--- INFORMATION SHOWN Enclosed Below ---
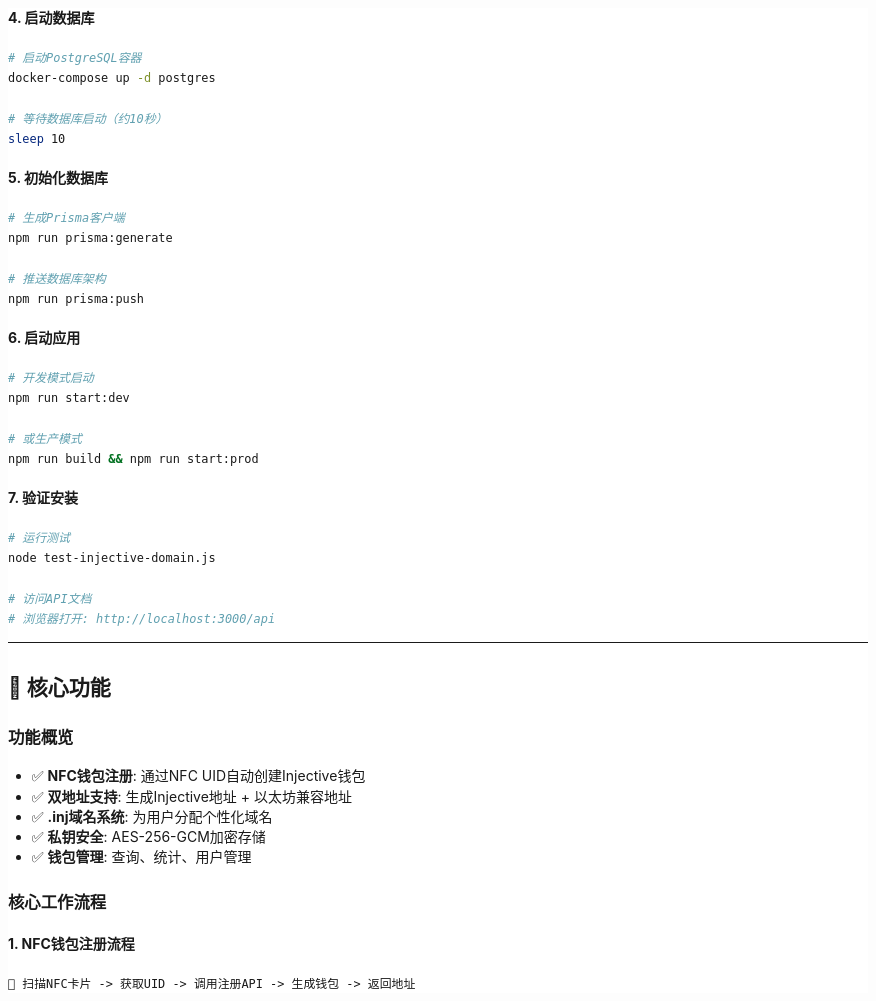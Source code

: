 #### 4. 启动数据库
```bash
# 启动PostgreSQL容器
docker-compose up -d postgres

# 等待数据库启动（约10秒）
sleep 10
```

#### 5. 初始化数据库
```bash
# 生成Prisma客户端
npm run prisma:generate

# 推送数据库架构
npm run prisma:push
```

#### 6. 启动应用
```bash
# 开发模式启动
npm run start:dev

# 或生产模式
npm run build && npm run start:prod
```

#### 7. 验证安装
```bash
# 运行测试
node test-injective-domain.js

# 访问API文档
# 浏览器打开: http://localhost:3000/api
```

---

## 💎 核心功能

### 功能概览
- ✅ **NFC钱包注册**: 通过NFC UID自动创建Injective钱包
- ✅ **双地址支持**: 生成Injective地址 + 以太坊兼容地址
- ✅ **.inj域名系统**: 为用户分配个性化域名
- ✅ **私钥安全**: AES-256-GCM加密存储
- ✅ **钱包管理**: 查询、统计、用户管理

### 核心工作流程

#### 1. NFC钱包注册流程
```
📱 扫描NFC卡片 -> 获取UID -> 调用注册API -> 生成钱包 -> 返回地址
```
--- End of Enclosed INFORMATION SHOWN ---
= EXERCISE =
Output the listing word for word. Drop the pictures.

= TASK RESPONSE =
Source code

: #### 4. 启动数据库
```bash
# 启动PostgreSQL容器
docker-compose up -d postgres

# 等待数据库启动（约10秒）
sleep 10
```

#### 5. 初始化数据库
```bash
# 生成Prisma客户端
npm run prisma:generate

# 推送数据库架构
npm run prisma:push
```

#### 6. 启动应用
```bash
# 开发模式启动
npm run start:dev

# 或生产模式
npm run build && npm run start:prod
```

#### 7. 验证安装
```bash
# 运行测试
node test-injective-domain.js

# 访问API文档
# 浏览器打开: http://localhost:3000/api
```

---

## 💎 核心功能

### 功能概览
- ✅ **NFC钱包注册**: 通过NFC UID自动创建Injective钱包
- ✅ **双地址支持**: 生成Injective地址 + 以太坊兼容地址
- ✅ **.inj域名系统**: 为用户分配个性化域名
- ✅ **私钥安全**: AES-256-GCM加密存储
- ✅ **钱包管理**: 查询、统计、用户管理

### 核心工作流程

#### 1. NFC钱包注册流程
```
📱 扫描NFC卡片 -> 获取UID -> 调用注册API -> 生成钱包 -> 返回地址
```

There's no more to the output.